Four experts met in Nairobi on 3 September with the Office of the Special Envoy for the Great Lakes to reflect on the evolution of the political and security situation in the Great Lakes region and discuss how the Office of the Special Envoy and other partners can best respond to the existing tensions in parts of the region and advance peace and security, in line with the commitments of the Peace, Security and Cooperation Framework.

Some takeaways:

  • About bridging economy and politics: the Great Lake region would benefit more from sharing and maximizing their human and natural resources in an environment that enables growth and development, than from squandering them amidst violence. The cost of instability in the region is colossal in terms of human suffering and loss of growth and development. This is the new narrative that should guide the action of leaders and citizens of the region. 

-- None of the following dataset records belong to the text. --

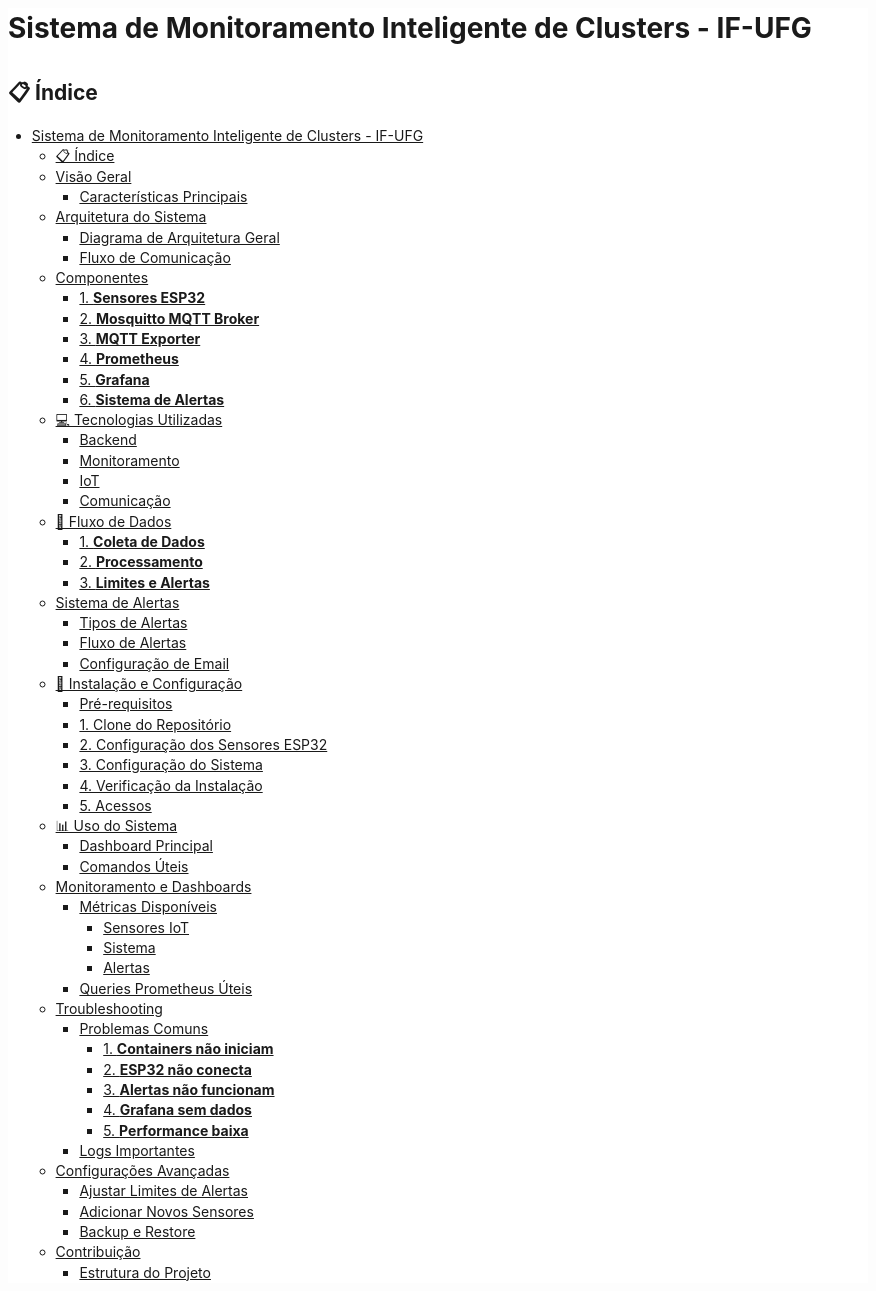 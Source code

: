 # Sistema de Monitoramento Inteligente de Clusters - IF-UFG

## 📋 Índice

- [Sistema de Monitoramento Inteligente de Clusters - IF-UFG](#sistema-de-monitoramento-inteligente-de-clusters---if-ufg)
  - [📋 Índice](#-índice)
  - [Visão Geral](#visão-geral)
    - [Características Principais](#características-principais)
  - [Arquitetura do Sistema](#arquitetura-do-sistema)
    - [Diagrama de Arquitetura Geral](#diagrama-de-arquitetura-geral)
    - [Fluxo de Comunicação](#fluxo-de-comunicação)
  - [Componentes](#componentes)
    - [1. **Sensores ESP32**](#1-sensores-esp32)
    - [2. **Mosquitto MQTT Broker**](#2-mosquitto-mqtt-broker)
    - [3. **MQTT Exporter**](#3-mqtt-exporter)
    - [4. **Prometheus**](#4-prometheus)
    - [5. **Grafana**](#5-grafana)
    - [6. **Sistema de Alertas**](#6-sistema-de-alertas)
  - [💻 Tecnologias Utilizadas](#-tecnologias-utilizadas)
    - [Backend](#backend)
    - [Monitoramento](#monitoramento)
    - [IoT](#iot)
    - [Comunicação](#comunicação)
  - [🔄 Fluxo de Dados](#-fluxo-de-dados)
    - [1. **Coleta de Dados**](#1-coleta-de-dados)
    - [2. **Processamento**](#2-processamento)
    - [3. **Limites e Alertas**](#3-limites-e-alertas)
  - [Sistema de Alertas](#sistema-de-alertas)
    - [Tipos de Alertas](#tipos-de-alertas)
    - [Fluxo de Alertas](#fluxo-de-alertas)
    - [Configuração de Email](#configuração-de-email)
  - [🚀 Instalação e Configuração](#-instalação-e-configuração)
    - [Pré-requisitos](#pré-requisitos)
    - [1. Clone do Repositório](#1-clone-do-repositório)
    - [2. Configuração dos Sensores ESP32](#2-configuração-dos-sensores-esp32)
    - [3. Configuração do Sistema](#3-configuração-do-sistema)
    - [4. Verificação da Instalação](#4-verificação-da-instalação)
    - [5. Acessos](#5-acessos)
  - [📊 Uso do Sistema](#-uso-do-sistema)
    - [Dashboard Principal](#dashboard-principal)
    - [Comandos Úteis](#comandos-úteis)
  - [Monitoramento e Dashboards](#monitoramento-e-dashboards)
    - [Métricas Disponíveis](#métricas-disponíveis)
      - [Sensores IoT](#sensores-iot)
      - [Sistema](#sistema)
      - [Alertas](#alertas)
    - [Queries Prometheus Úteis](#queries-prometheus-úteis)
  - [Troubleshooting](#troubleshooting)
    - [Problemas Comuns](#problemas-comuns)
      - [1. **Containers não iniciam**](#1-containers-não-iniciam)
      - [2. **ESP32 não conecta**](#2-esp32-não-conecta)
      - [3. **Alertas não funcionam**](#3-alertas-não-funcionam)
      - [4. **Grafana sem dados**](#4-grafana-sem-dados)
      - [5. **Performance baixa**](#5-performance-baixa)
    - [Logs Importantes](#logs-importantes)
  - [Configurações Avançadas](#configurações-avançadas)
    - [Ajustar Limites de Alertas](#ajustar-limites-de-alertas)
    - [Adicionar Novos Sensores](#adicionar-novos-sensores)
    - [Backup e Restore](#backup-e-restore)
  - [Contribuição](#contribuição)
    - [Estrutura do Projeto](#estrutura-do-projeto)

  • Citizens already have a voice, they need to make it heard and considered: young people, women, and most citizens in the region, as elsewhere, expect to see improvements in their lives, to take part in decision making, to be governed fairly and transparently, and to be protected and not exposed to abuse. When some leaders fail to respond, people must be supported in voicing their expectations peacefully and demand for accountability in line with the several national, regional, and international commitments their leaders have signed up to. 
  • Bringing new solutions to persisting same issues: growing tension, if unaddressed or addressed through the wrong instruments, can lead to irreversible consequences, including new conflict. The Great Lakes region does not need more conflict. It needs more development, more cooperation, a clearer roadmap to shared prosperity. Existing tools and mechanisms, including sanctions, groups of experts, regional and international organizations fora, bi-lateral and try-lateral commissions, like the ones dealing with refugees, must be put to their best use and be accountable for delivering results.